Archive for January, 2014


January 28th, 2014

Last week the mother of a very close friend of mine died on the east coast.  He and his family were with her as she was surrounded by loved ones during the sacred time of taking one’s final breath.

Tonight I’m going to my friend’s house for the first night of “shiva” which is a Jewish tradition when the mourners typically do very little and friends and family take care of them.  It’s an ancient tradition which I experienced after the death of my father in 2012, and I was extremely grateful for the opportunity to do very little and let others show up with food, love and compassion.

Because our culture doesn’t always carve out time for bereavement, it’s refreshing when there is room for the deeper, life-changing experience of loss–especially the loss of a familymember.  A little comfort food, a lot of hugs and a chance to be taken care of goes a long, long way.



January 20th, 2014

Today is Martin Luther King Jr. Day, and some people have the day off from work and some do not.  Either way it’s a day of remembrance and a day to honor one of the greatest American voices of civil rights in our history.  MLK paved the way for the rights of people of color, for women, for glbts and for anyone who has historically been seen as “different”.

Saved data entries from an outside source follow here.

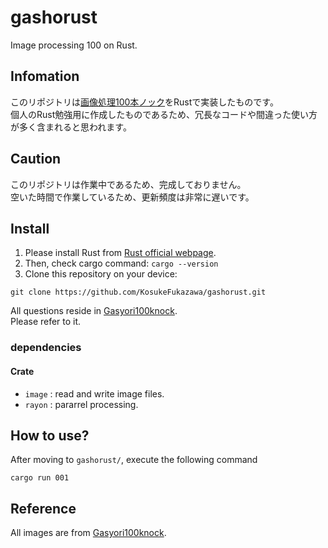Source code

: # gashorust
Image processing 100 on Rust.

## Infomation
このリポジトリは[画像処理100本ノック](https://github.com/minido/Gasyori100knock-1)をRustで実装したものです。  
個人のRust勉強用に作成したものであるため、冗長なコードや間違った使い方が多く含まれると思われます。

## Caution
このリポジトリは作業中であるため、完成しておりません。  
空いた時間で作業しているため、更新頻度は非常に遅いです。  

## Install
1. Please install Rust from [Rust official webpage](https://www.rust-lang.org/learn/get-started). 
2. Then, check cargo command: `cargo --version`
3. Clone this repository on your device: 
```
git clone https://github.com/KosukeFukazawa/gashorust.git
```
All questions reside in [Gasyori100knock](https://github.com/minido/Gasyori100knock-1).  
Please refer to it.

### dependencies
#### Crate
* `image` : read and write image files.
* `rayon` : pararrel processing.

## How to use?
After moving to `gashorust/`, execute the following command
```
cargo run 001
```

## Reference
All images are from [Gasyori100knock](https://github.com/minido/Gasyori100knock-1).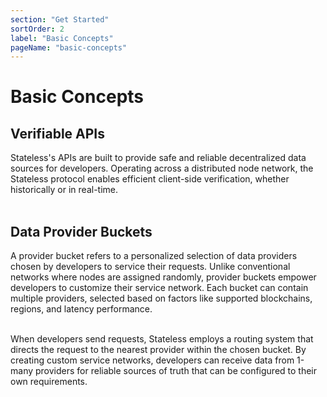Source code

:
 ```yaml
---
section: "Get Started"
sortOrder: 2
label: "Basic Concepts"
pageName: "basic-concepts"
---
```

# Basic Concepts

## Verifiable APIs

Stateless's APIs are built to provide safe and reliable
decentralized data sources for developers. Operating across a
distributed node network, the Stateless protocol enables efficient client-side verification, whether historically or in real-time.
<br/><br/>

## Data Provider Buckets

A provider bucket refers to a personalized
selection of data providers chosen by developers to service their requests.
Unlike conventional networks where nodes are assigned randomly, provider
buckets empower developers to customize their service network. Each bucket can
contain multiple providers, selected based on factors like supported
blockchains, regions, and latency performance.
<br/><br/>

When developers send requests, Stateless employs a routing system that
directs the request to the nearest provider within the chosen bucket. By creating custom service networks, developers can receive data from 1-many providers for reliable sources of truth that can be configured to their own requirements.
<br/><br/>
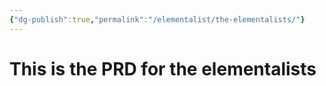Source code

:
 ```yaml
---
{"dg-publish":true,"permalink":"/elementalist/the-elementalists/"}
---
```


# This is the PRD for the elementalists 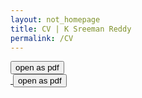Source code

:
 ```yaml
---
layout: not_homepage
title: CV | K Sreeman Reddy
permalink: /CV
---
```

<div class="row resume-wrapper">
  <a href="../CV.pdf" title="click to open in pdf viewer" target="_blank">
    <button class="fill col s8 offset-s2 m4 offset-m4">open as pdf</button>
  </a>
</div>
<div class="row resume-wrapper">
  <a href="../CV.pdf" title="click to open in pdf viewer" target="_blank">
    <img src="../assets/images/CV-1.png" alt="" class="responsive-img resume-img z-depth-2 hoverable">
  </a>
</div>
<div class="row resume-wrapper">
  <a href="../CV.pdf" title="click to open in pdf viewer" target="_blank">
    <img src="../assets/images/CV-2.png" alt="" class="responsive-img resume-img z-depth-2 hoverable">
    <button class="fill col s8 offset-s2 m4 offset-m4">open as pdf</button>
  </a>
</div>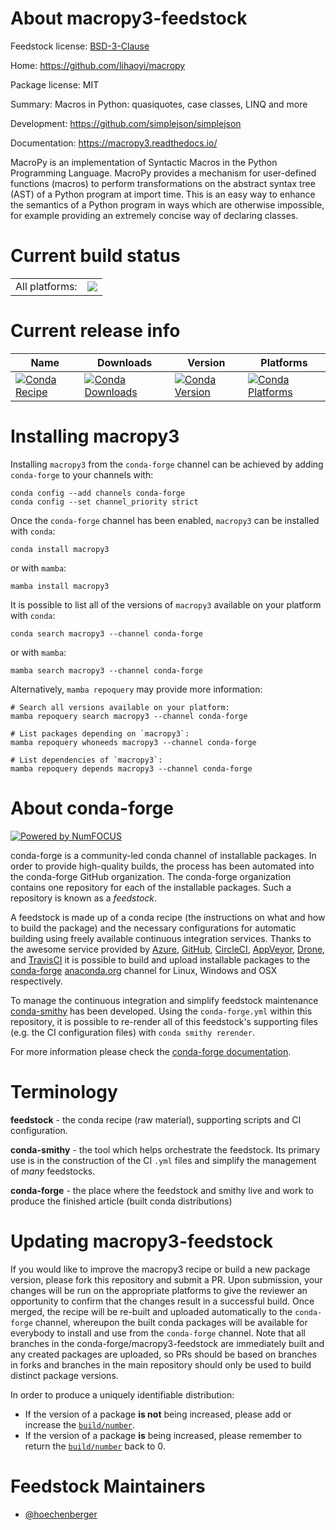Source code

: About macropy3-feedstock
========================

Feedstock license: [BSD-3-Clause](https://github.com/conda-forge/macropy3-feedstock/blob/main/LICENSE.txt)

Home: https://github.com/lihaoyi/macropy

Package license: MIT

Summary: Macros in Python: quasiquotes, case classes, LINQ and more

Development: https://github.com/simplejson/simplejson

Documentation: https://macropy3.readthedocs.io/

MacroPy is an implementation of Syntactic Macros in the Python Programming
Language. MacroPy provides a mechanism for user-defined functions (macros)
to perform transformations on the abstract syntax tree (AST) of a Python
program at import time. This is an easy way to enhance the semantics of a
Python program in ways which are otherwise impossible, for example providing
an extremely concise way of declaring classes.


Current build status
====================


<table><tr><td>All platforms:</td>
    <td>
      <a href="https://dev.azure.com/conda-forge/feedstock-builds/_build/latest?definitionId=8814&branchName=main">
        <img src="https://dev.azure.com/conda-forge/feedstock-builds/_apis/build/status/macropy3-feedstock?branchName=main">
      </a>
    </td>
  </tr>
</table>

Current release info
====================

| Name | Downloads | Version | Platforms |
| --- | --- | --- | --- |
| [![Conda Recipe](https://img.shields.io/badge/recipe-macropy3-green.svg)](https://anaconda.org/conda-forge/macropy3) | [![Conda Downloads](https://img.shields.io/conda/dn/conda-forge/macropy3.svg)](https://anaconda.org/conda-forge/macropy3) | [![Conda Version](https://img.shields.io/conda/vn/conda-forge/macropy3.svg)](https://anaconda.org/conda-forge/macropy3) | [![Conda Platforms](https://img.shields.io/conda/pn/conda-forge/macropy3.svg)](https://anaconda.org/conda-forge/macropy3) |

Installing macropy3
===================

Installing `macropy3` from the `conda-forge` channel can be achieved by adding `conda-forge` to your channels with:

```
conda config --add channels conda-forge
conda config --set channel_priority strict
```

Once the `conda-forge` channel has been enabled, `macropy3` can be installed with `conda`:

```
conda install macropy3
```

or with `mamba`:

```
mamba install macropy3
```

It is possible to list all of the versions of `macropy3` available on your platform with `conda`:

```
conda search macropy3 --channel conda-forge
```

or with `mamba`:

```
mamba search macropy3 --channel conda-forge
```

Alternatively, `mamba repoquery` may provide more information:

```
# Search all versions available on your platform:
mamba repoquery search macropy3 --channel conda-forge

# List packages depending on `macropy3`:
mamba repoquery whoneeds macropy3 --channel conda-forge

# List dependencies of `macropy3`:
mamba repoquery depends macropy3 --channel conda-forge
```


About conda-forge
=================

[![Powered by
NumFOCUS](https://img.shields.io/badge/powered%20by-NumFOCUS-orange.svg?style=flat&colorA=E1523D&colorB=007D8A)](https://numfocus.org)

conda-forge is a community-led conda channel of installable packages.
In order to provide high-quality builds, the process has been automated into the
conda-forge GitHub organization. The conda-forge organization contains one repository
for each of the installable packages. Such a repository is known as a *feedstock*.

A feedstock is made up of a conda recipe (the instructions on what and how to build
the package) and the necessary configurations for automatic building using freely
available continuous integration services. Thanks to the awesome service provided by
[Azure](https://azure.microsoft.com/en-us/services/devops/), [GitHub](https://github.com/),
[CircleCI](https://circleci.com/), [AppVeyor](https://www.appveyor.com/),
[Drone](https://cloud.drone.io/welcome), and [TravisCI](https://travis-ci.com/)
it is possible to build and upload installable packages to the
[conda-forge](https://anaconda.org/conda-forge) [anaconda.org](https://anaconda.org/)
channel for Linux, Windows and OSX respectively.

To manage the continuous integration and simplify feedstock maintenance
[conda-smithy](https://github.com/conda-forge/conda-smithy) has been developed.
Using the ``conda-forge.yml`` within this repository, it is possible to re-render all of
this feedstock's supporting files (e.g. the CI configuration files) with ``conda smithy rerender``.

For more information please check the [conda-forge documentation](https://conda-forge.org/docs/).

Terminology
===========

**feedstock** - the conda recipe (raw material), supporting scripts and CI configuration.

**conda-smithy** - the tool which helps orchestrate the feedstock.
                   Its primary use is in the construction of the CI ``.yml`` files
                   and simplify the management of *many* feedstocks.

**conda-forge** - the place where the feedstock and smithy live and work to
                  produce the finished article (built conda distributions)


Updating macropy3-feedstock
===========================

If you would like to improve the macropy3 recipe or build a new
package version, please fork this repository and submit a PR. Upon submission,
your changes will be run on the appropriate platforms to give the reviewer an
opportunity to confirm that the changes result in a successful build. Once
merged, the recipe will be re-built and uploaded automatically to the
`conda-forge` channel, whereupon the built conda packages will be available for
everybody to install and use from the `conda-forge` channel.
Note that all branches in the conda-forge/macropy3-feedstock are
immediately built and any created packages are uploaded, so PRs should be based
on branches in forks and branches in the main repository should only be used to
build distinct package versions.

In order to produce a uniquely identifiable distribution:
 * If the version of a package **is not** being increased, please add or increase
   the [``build/number``](https://docs.conda.io/projects/conda-build/en/latest/resources/define-metadata.html#build-number-and-string).
 * If the version of a package **is** being increased, please remember to return
   the [``build/number``](https://docs.conda.io/projects/conda-build/en/latest/resources/define-metadata.html#build-number-and-string)
   back to 0.

Feedstock Maintainers
=====================

* [@hoechenberger](https://github.com/hoechenberger/)

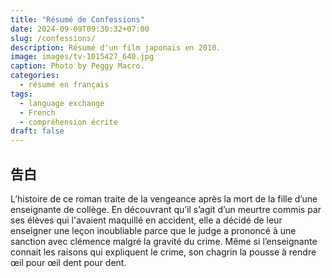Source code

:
 ```yaml
---
title: "Résumé de Confessions"
date: 2024-09-09T09:30:32+07:00
slug: /confessions/
description: Résumé d'un film japonais en 2010.
image: images/tv-1015427_640.jpg
caption: Photo by Peggy Macro.
categories:
  - résumé en français
tags:
  - language exchange
  - French
  - compréhension écrite
draft: false
---
```

 
## 告白
L’histoire de ce roman traite de la vengeance après la mort de la fille d’une enseignante de collège. En découvrant qu’il s’agit d’un meurtre commis par ses élèves qui l'avaient maquillé en accident, elle a décidé de leur enseigner une leçon inoubliable parce que le judge a prononcé à une sanction avec clémence malgré la gravité du crime. Même si l’enseignante connait les raisons qui expliquent le crime, son chagrin la pousse à rendre œil pour œil dent pour dent.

Those in recovery from addictions (and trauma) can also be seen as a  misunderstood “minority” which seems to be changing slowly as greater education and public acceptance seems to be expanding.  As we learn more and more about the bio-psychosocial underpinnings of addictions, hopefully there will be more scientific data so there won’t be discrimination against those in recovery regardless of the “color of the addiction.”


January 5th, 2014

As we enter the first full work week of 2014, it’s back to the routine for most of us.  Are routines a positive thing or not in our lives?  Generally speaking, a routine involves structure, habit, and usually consistency.  Not everyone feels this way, but I tend to thrive on structure, habit and consistency, and I believe it illustrates my desire to create a sense of order (or possibly control).  Having come from a family with chaotic, unpredictable tendencies, it makes sense that I would lean in the direction of order and predictability, and this is where the dilemma exists.

Order and predictability may be helpful in moderation, but I’ve come to understand that creating more play and  spontaneity in my life is my growing edge.   I’ve come to accept the desire for routine and structure within me and also believe that it can live side by side with play and spontaneity.  As we enter 2014, I encourage you to embrace all of these dimensions of yourself and create more opportunities for breaking the routine in the most fulfilling ways possible.